Ausgerechnet Obama lässt Afrika links liegen

Washington · Es waren poetische Worte, mit denen Barack Obama seine erste Reise nach Afrika beschrieb, 1988, im letzten Sommer vor dem Jurastudium in Harvard. Die drei Wochen in Kenia, intensive Gespräche mit seinen Verwandten, eine Fahrt zu den Gräbern von Vater und Großvater, das alles ließ ihn begreifen, wie eng seine Lebenserfahrungen in Amerika mit diesem fernen Land verbunden waren.

"Meine Fragen waren die meiner Brüder. Ihr Kampf war mein Geburtsrecht", schrieb er in seiner Autobiografie "Dreams from My Father".

Nun besucht er Kenia erstmals als Präsident, und auf die Reporterfrage nach seinen Empfindungen klang er dieser Tage erstaunlich reserviert. "Ganz ehrlich, Kenia als Privatbürger zu besuchen macht vielleicht mehr Sinn, denn dann komme ich auch mal raus aus einem Hotel oder einem Kongresszentrum", sagte Obama. Gleichwohl hoffe er, mit dem Trip eine Botschaft senden zu können: Dass Amerika ein starker Partner sei, und zwar für das gesamte Afrika südlich der Sahara.

Doch selbst von wohlwollenden Kommentatoren muss sich Obama den Vorwurf anhören, dass ausgerechnet er diese Partnerschaft arg vernachlässigt hat. Auf der Prioritätenliste des Weißen Hauses rangiert das subsaharische Afrika ziemlich weit unten, zu intensiv ist man mit anderen Themen beschäftigt, von Iran und Kuba bis hin zu Ukraine und Irak. Zwar richtete Washington im vergangenen August einen USA-Afrika-Gipfel aus, zu dem über 40 Staats- und Regierungschefs anreisten. Aber Zählbares kam kaum heraus. Im Vergleich zu seinen Vorgängern im Amt wirkt Obama, wenn es um Afrika geht, merkwürdig passiv.

Bill Clinton erwarb sich einen Ruf als Förderer der Wirtschaft des Kontinents - per Gesetz befreite er die Importe aus rund 40 subsaharischen Ländern von Zöllen. George W. Bush machte Milliarden für die Aidshilfe locker, wofür sogar der Rocker Bob Geldof das Kabinett als "die radikalste pro-afrikanische US-Regierung seit Kennedy" lobte.
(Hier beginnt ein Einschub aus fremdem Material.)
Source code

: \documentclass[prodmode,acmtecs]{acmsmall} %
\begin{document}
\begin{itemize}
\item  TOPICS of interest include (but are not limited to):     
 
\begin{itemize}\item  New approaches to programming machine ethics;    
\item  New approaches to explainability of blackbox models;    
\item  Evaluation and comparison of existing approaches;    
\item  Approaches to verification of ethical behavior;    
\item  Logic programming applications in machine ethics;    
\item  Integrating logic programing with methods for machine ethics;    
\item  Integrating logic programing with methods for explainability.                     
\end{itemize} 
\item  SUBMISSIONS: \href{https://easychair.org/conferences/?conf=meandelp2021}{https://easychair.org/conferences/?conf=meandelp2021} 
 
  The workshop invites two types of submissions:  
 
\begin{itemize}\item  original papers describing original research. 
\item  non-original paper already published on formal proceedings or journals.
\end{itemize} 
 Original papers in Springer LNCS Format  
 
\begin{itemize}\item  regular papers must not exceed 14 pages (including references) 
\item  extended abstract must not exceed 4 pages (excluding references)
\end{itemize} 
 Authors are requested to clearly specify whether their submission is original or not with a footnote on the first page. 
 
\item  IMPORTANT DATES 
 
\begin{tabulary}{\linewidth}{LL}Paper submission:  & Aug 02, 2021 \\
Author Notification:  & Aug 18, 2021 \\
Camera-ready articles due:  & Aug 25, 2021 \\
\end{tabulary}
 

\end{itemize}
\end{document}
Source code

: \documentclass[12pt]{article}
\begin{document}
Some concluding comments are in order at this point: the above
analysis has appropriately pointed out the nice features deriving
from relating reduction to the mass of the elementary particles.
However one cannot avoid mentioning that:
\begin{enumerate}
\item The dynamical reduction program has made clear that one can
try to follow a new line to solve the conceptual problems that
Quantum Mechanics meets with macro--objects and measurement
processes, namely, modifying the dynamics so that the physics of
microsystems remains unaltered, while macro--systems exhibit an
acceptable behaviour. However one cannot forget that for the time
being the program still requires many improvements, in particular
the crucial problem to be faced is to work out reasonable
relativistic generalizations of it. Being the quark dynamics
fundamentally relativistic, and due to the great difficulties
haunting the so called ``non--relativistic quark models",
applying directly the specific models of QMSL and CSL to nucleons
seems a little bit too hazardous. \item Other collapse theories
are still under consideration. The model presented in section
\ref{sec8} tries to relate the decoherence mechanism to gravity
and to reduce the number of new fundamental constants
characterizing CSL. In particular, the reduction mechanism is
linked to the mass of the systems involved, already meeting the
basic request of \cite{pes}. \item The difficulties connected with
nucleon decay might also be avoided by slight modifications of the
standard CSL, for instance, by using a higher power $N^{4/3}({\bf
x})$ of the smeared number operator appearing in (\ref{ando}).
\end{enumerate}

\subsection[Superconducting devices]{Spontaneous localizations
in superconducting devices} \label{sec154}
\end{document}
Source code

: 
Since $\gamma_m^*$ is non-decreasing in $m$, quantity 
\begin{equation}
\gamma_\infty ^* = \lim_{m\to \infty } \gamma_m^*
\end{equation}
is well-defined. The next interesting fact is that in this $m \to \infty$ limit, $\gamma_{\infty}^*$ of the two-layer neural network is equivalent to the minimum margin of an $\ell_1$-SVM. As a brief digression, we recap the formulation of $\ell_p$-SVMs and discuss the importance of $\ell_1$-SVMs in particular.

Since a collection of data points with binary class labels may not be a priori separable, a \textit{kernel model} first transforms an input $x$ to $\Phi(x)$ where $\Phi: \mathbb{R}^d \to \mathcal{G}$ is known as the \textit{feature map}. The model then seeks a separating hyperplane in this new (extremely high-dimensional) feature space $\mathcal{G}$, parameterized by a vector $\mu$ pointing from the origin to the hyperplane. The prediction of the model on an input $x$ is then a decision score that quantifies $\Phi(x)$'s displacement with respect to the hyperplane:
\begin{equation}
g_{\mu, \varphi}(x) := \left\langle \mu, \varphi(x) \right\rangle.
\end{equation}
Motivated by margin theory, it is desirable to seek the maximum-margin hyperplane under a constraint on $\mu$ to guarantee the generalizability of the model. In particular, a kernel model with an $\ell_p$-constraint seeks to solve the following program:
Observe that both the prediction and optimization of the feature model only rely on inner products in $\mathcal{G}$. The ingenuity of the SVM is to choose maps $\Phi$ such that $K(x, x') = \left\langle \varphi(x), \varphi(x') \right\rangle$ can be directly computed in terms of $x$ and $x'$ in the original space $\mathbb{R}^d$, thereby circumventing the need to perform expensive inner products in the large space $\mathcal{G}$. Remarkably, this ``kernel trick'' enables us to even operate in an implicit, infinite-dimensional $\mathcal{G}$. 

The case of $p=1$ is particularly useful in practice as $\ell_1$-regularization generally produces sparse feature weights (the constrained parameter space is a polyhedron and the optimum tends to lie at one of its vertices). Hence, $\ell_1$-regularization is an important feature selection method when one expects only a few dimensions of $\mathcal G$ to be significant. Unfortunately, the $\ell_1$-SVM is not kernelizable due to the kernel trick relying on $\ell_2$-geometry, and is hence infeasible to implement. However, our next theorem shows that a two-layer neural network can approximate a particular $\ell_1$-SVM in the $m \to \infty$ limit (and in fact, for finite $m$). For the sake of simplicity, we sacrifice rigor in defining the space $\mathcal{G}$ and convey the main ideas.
Obama dagegen begnügte sich mit eher symbolischen Gesten. Sein Vorzeigeprojekt ist die Power-Africa-Initiative, vor zwei Jahren gestartet mit dem Ziel, 60 Millionen Haushalte und Firmen auf dem Kontinent mit Strom zu versorgen. In der Praxis beschränkt sie sich allerdings auf sechs Länder (Äthiopien, Ghana, Kenia, Liberia, Nigeria und Tansania) und ist über Ansätze nicht hinausgekommen.

Wenn es ein Motiv gibt, das die Amerikaner zum Handeln anspornt, dann am ehesten die Rivalität mit China. Wenn die Chinesen investierten, meint Sicherheitsberaterin Susan Rice, geschehe dies vor allem zu dem Zweck, sich der Schätze Afrikas zu bemächtigen. Die USA dagegen sähen den Kontinent "weder als Pipeline, durch die Ressourcen abfließen, noch als Trichter, in den man Almosen schüttet". Man wolle vielmehr helfen, Jobs zu schaffen und Konflikte zu lösen.

Obama selbst bereiste in sechseinhalb Amtsjahren gerade mal vier Länder südlich der Sahara: 2009 war er in Ghana, 2013 in Südafrika, Senegal und Tansania. Bei der zweiten Reise sollte auch Kenia auf dem Programm stehen, doch das Oval Office kippte den Plan, damit niemand sagen konnte, man gebe einem korrupten Autokraten die Ehre. Staatschef Uhuru Kenyatta sollte sich vor dem Internationalen Strafgerichtshof in Den Haag verantworten, Anstiftung zu Mord, Vergewaltigung und Verschleppung wurde ihm vorgeworfen. Erst mit der Einstellung des Verfahrens war der Weg frei für den Trip des "verlorenen Sohns" nach Nairobi.